• Source

    September 2016

    Understanding how live cancer cells move through the body and spread cancer is important in developing personalized therapies for patients, especially those with the most deadly types of cancer.

    Newswise — MINNEAPOLIS/ST. PAUL (09/01/16) – The National Cancer Institute (NCI) awarded the University of Minnesota an $8.2 million Physical Sciences in Oncology Center (PS-OC) grant over the next five years to develop a cell migration simulator that will predict how cancer cells spread in the body leading to invasion and metastasis.

    Researchers involved are from the University of Minnesota’s College of Science and Engineering, Academic Health Center, and Masonic Cancer Center, with partners at Cleveland Clinic and Mayo Clinic.

    Through this grant, the University of Minnesota joins an elite network of only 10 institutions nationwide working collaboratively on the physics-based approach to cancer research, including Johns Hopkins University, MIT, Harvard, Cornell, Columbia University, Methodist Hospital-Houston, Northwestern University, Moffitt Cancer Center, and University of Pennsylvania.

    Understanding how live cancer cells move through the body and spread cancer is important in developing personalized therapies for patients, especially those with the most deadly types of cancer. Researchers will combine engineering and medical approaches to understand the fundamental mechanics and chemistry of how cells create forces to move through complex and mechanically challenging tumor microenvironments.
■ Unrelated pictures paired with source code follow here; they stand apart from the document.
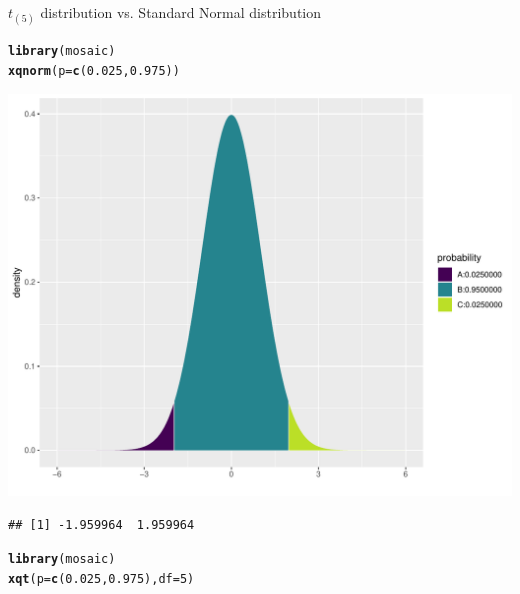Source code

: \documentclass{beamer}\usepackage[]{graphicx}\usepackage[]{color}
\newcommand{\hlnum}[1]{\textcolor[rgb]{0.686,0.059,0.569}{#1}}%
\newcommand{\hlstd}[1]{\textcolor[rgb]{0.345,0.345,0.345}{#1}}%
\newcommand{\hlkwc}[1]{\textcolor[rgb]{0.333,0.667,0.333}{#1}}%
\newcommand{\hlkwd}[1]{\textcolor[rgb]{0.737,0.353,0.396}{\textbf{#1}}}%
\newenvironment{knitrout}{}{} %
\begin{document}
\begin{frame}[fragile]{$t_{(5)}$ distribution vs. Standard Normal distribution}
\begin{minipage}{0.47\textwidth}
\begin{knitrout}\scriptsize
{}\color{fgcolor}
\begin{alltt}
\hlkwd{library}\hlstd{(mosaic)}
\hlkwd{xqnorm}\hlstd{(}\hlkwc{p} \hlstd{=} \hlkwd{c}\hlstd{(}\hlnum{0.025}\hlstd{,} \hlnum{0.975}\hlstd{))}
\end{alltt}

\end{knitrout}
\begin{knitrout}\scriptsize
{}\color{fgcolor}

{\centering \includegraphics[width=1\linewidth]{figure/unnamed-chunk-2-1} 

}


\begin{verbatim}
## [1] -1.959964  1.959964
\end{verbatim}

\end{knitrout}
\end{minipage}
\begin{minipage}{0.5\textwidth}
\begin{knitrout}\scriptsize
{}\color{fgcolor}
\begin{alltt}
\hlkwd{library}\hlstd{(mosaic)}
\hlkwd{xqt}\hlstd{(}\hlkwc{p} \hlstd{=} \hlkwd{c}\hlstd{(}\hlnum{0.025}\hlstd{,} \hlnum{0.975}\hlstd{),} \hlkwc{df} \hlstd{=} \hlnum{5}\hlstd{)}
\end{alltt}



\end{knitrout}
\end{minipage}
\end{frame}
\end{document}
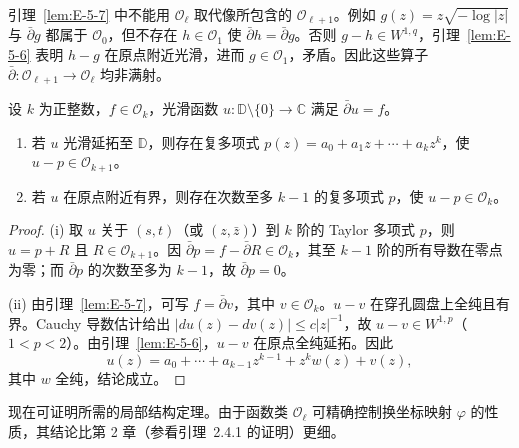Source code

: \begin{remark}\label{rem:E-5-8}
引理~\ref{lem:E-5-7} 中不能用 $\mathcal O_\ell$ 取代像所包含的 $\mathcal O_{\ell+1}$。例如 $g(z)=z\sqrt{-\log|z|}$ 与 $\bar\partial g$ 都属于 $\mathcal O_0$，但不存在 $h\in\mathcal O_1$ 使 $\bar\partial h=\bar\partial g$。否则 $g-h\in W^{1,q}$，引理~\ref{lem:E-5-6} 表明 $h-g$ 在原点附近光滑，进而 $g\in\mathcal O_1$，矛盾。因此这些算子 $\bar\partial:\mathcal O_{\ell+1}\to\mathcal O_\ell$ 均非满射。
\end{remark}

\begin{lemma}\label{lem:E-5-9}
设 $k$ 为正整数，$f\in\mathcal O_k$，光滑函数 $u:\mathbb D\setminus\{0\}\to\mathbb C$ 满足 $\bar\partial u=f$。
\begin{enumerate}
\item[(i)] 若 $u$ 光滑延拓至 $\mathbb D$，则存在复多项式 $p(z)=a_0+a_1z+\cdots+a_kz^k$，使 $u-p\in\mathcal O_{k+1}$。
\item[(ii)] 若 $u$ 在原点附近有界，则存在次数至多 $k-1$ 的复多项式 $p$，使 $u-p\in\mathcal O_k$。
\end{enumerate}
\end{lemma}

\begin{proof}
(i) 取 $u$ 关于 $(s,t)$（或 $(z,\bar z)$）到 $k$ 阶的 Taylor 多项式 $p$，则 $u=p+R$ 且 $R\in\mathcal O_{k+1}$。因 $\bar\partial p=f-\bar\partial R\in\mathcal O_k$，其至 $k-1$ 阶的所有导数在零点为零；而 $\bar\partial p$ 的次数至多为 $k-1$，故 $\bar\partial p=0$。

(ii) 由引理~\ref{lem:E-5-7}，可写 $f=\bar\partial v$，其中 $v\in\mathcal O_k$。$u-v$ 在穿孔圆盘上全纯且有界。Cauchy 导数估计给出 $|du(z)-dv(z)|\le c|z|^{-1}$，故 $u-v\in W^{1,p}$（$1<p<2$）。由引理~\ref{lem:E-5-6}，$u-v$ 在原点全纯延拓。因此
\[
  u(z)=a_0+\cdots+a_{k-1}z^{k-1}+z^kw(z)+v(z),
\]
其中 $w$ 全纯，结论成立。
\end{proof}

现在可证明所需的局部结构定理。由于函数类 $\mathcal O_\ell$ 可精确控制换坐标映射 $\varphi$ 的性质，其结论比第 2 章（参看引理~2.4.1 的证明）更细。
    “Our cell migration simulator could help us personalize cancer treatments based on live cell measurements obtained from a patient’s own tumor cells,” said David Odde, Ph.D., a Department of Biomedical Engineering professor in the University of Minnesota’s College of Science and engineering and tumor microenvironment program researcher at the Masonic Cancer Center, University of Minnesota. “Just like there are different flight simulators used to ‘fly’ a Boeing 747, Cessna or Lear Jet, our simulator will categorize patients based on their individual cell mechanical parameters that allow their cancer cells to invade and metastasize.”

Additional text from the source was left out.